> **Brief**: Your answer should show every line of the material below that includes "DoxyCodeInclude".

> **Records for this exercise**:
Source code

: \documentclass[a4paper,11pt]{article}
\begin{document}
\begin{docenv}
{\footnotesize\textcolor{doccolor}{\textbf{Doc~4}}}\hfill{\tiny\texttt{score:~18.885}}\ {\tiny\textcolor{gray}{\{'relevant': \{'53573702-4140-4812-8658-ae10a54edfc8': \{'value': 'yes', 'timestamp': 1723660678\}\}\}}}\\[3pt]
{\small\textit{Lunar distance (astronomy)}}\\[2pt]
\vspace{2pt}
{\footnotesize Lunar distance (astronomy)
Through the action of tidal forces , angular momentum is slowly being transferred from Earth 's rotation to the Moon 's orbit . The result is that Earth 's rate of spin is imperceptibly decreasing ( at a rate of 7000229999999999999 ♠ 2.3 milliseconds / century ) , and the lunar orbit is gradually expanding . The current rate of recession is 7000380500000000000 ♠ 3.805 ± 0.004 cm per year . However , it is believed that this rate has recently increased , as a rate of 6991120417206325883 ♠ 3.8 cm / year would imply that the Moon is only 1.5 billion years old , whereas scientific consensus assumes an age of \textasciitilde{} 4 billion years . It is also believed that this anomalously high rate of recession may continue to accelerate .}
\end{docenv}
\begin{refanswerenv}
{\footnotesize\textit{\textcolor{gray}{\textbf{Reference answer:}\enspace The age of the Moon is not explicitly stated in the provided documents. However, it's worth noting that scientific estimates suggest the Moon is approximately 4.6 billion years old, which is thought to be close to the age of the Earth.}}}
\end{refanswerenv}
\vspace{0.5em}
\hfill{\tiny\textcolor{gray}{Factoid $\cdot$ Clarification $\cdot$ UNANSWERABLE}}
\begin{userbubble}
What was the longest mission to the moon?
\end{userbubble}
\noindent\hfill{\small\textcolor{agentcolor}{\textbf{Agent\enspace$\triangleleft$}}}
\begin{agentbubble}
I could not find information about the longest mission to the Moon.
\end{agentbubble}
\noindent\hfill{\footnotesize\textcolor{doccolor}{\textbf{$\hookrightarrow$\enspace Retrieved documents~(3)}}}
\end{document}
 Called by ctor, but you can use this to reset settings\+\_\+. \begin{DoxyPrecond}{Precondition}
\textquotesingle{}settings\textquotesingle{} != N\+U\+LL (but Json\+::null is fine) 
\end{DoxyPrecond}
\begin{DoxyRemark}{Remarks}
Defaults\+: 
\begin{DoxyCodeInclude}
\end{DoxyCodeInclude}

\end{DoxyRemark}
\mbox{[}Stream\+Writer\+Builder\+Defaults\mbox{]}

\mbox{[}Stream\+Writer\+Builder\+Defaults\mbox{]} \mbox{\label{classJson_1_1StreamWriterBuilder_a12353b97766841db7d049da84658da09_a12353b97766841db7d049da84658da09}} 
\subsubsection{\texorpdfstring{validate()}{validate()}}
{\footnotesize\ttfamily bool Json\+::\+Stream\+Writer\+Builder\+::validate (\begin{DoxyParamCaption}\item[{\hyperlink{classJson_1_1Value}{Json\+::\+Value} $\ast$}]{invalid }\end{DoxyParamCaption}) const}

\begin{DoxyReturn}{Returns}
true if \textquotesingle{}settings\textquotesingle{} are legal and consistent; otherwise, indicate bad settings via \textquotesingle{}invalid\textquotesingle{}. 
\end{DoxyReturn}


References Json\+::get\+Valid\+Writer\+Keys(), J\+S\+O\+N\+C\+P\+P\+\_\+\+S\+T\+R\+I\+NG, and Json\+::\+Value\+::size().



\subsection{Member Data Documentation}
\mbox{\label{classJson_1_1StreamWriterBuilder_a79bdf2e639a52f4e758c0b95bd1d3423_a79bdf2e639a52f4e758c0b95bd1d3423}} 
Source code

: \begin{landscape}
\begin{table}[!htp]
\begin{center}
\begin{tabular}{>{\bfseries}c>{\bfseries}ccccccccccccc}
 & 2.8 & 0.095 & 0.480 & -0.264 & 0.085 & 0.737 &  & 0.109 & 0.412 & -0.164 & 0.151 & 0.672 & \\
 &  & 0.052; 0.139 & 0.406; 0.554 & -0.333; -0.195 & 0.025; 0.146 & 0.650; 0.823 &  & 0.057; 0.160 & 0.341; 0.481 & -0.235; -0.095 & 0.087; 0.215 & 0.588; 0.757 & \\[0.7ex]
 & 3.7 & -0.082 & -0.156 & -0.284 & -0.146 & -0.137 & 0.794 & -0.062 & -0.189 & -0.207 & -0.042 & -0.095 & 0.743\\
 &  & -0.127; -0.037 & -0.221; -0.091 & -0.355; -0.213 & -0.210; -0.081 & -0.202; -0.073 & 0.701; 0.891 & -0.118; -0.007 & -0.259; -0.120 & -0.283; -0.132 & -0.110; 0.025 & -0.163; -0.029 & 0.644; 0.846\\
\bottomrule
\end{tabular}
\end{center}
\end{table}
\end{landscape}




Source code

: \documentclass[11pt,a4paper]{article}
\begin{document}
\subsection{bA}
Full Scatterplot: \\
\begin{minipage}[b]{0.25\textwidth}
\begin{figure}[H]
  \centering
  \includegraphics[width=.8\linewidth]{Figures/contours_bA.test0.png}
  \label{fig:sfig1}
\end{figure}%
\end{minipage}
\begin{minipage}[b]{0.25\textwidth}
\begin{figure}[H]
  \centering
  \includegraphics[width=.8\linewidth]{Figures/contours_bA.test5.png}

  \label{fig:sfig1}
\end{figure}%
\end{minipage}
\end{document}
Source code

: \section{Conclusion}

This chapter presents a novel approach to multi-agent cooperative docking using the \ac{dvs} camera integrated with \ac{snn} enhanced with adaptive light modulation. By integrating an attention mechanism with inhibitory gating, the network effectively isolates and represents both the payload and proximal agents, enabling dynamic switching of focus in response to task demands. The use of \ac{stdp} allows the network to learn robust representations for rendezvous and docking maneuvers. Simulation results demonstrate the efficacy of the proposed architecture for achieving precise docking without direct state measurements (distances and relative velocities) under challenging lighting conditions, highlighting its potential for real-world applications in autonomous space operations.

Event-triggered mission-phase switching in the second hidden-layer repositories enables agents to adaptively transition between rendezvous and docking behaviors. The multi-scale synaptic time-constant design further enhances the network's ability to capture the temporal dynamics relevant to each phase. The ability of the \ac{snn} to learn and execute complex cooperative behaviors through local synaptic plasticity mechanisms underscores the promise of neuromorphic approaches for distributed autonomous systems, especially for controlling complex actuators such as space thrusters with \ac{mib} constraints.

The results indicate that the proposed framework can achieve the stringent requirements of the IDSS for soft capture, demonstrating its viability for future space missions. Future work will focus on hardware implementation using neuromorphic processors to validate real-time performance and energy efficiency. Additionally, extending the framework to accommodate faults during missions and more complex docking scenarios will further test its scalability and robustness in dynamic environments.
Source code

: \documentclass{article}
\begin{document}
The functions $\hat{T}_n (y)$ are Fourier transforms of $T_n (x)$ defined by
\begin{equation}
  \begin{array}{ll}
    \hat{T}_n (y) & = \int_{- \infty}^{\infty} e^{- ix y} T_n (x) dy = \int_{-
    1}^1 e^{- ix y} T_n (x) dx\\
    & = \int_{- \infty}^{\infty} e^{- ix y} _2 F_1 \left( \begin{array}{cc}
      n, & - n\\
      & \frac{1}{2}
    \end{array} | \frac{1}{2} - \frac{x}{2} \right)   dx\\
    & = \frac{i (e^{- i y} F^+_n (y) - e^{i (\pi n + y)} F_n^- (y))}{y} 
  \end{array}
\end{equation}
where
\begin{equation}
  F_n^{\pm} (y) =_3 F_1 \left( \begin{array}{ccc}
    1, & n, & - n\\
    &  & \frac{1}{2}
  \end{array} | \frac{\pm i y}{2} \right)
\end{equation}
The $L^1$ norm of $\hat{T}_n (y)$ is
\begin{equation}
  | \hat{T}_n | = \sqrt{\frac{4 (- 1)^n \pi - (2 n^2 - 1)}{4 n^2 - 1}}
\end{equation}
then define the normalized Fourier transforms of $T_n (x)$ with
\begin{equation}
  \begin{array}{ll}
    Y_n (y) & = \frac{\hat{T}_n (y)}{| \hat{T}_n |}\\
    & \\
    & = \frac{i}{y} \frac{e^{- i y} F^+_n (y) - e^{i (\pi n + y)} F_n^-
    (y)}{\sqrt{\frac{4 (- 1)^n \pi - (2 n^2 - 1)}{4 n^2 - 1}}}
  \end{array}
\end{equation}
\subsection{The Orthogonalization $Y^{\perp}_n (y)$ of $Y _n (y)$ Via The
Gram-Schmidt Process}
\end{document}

> **Reply to the exercise**:
\begin{DoxyCodeInclude}
\end{DoxyCodeInclude}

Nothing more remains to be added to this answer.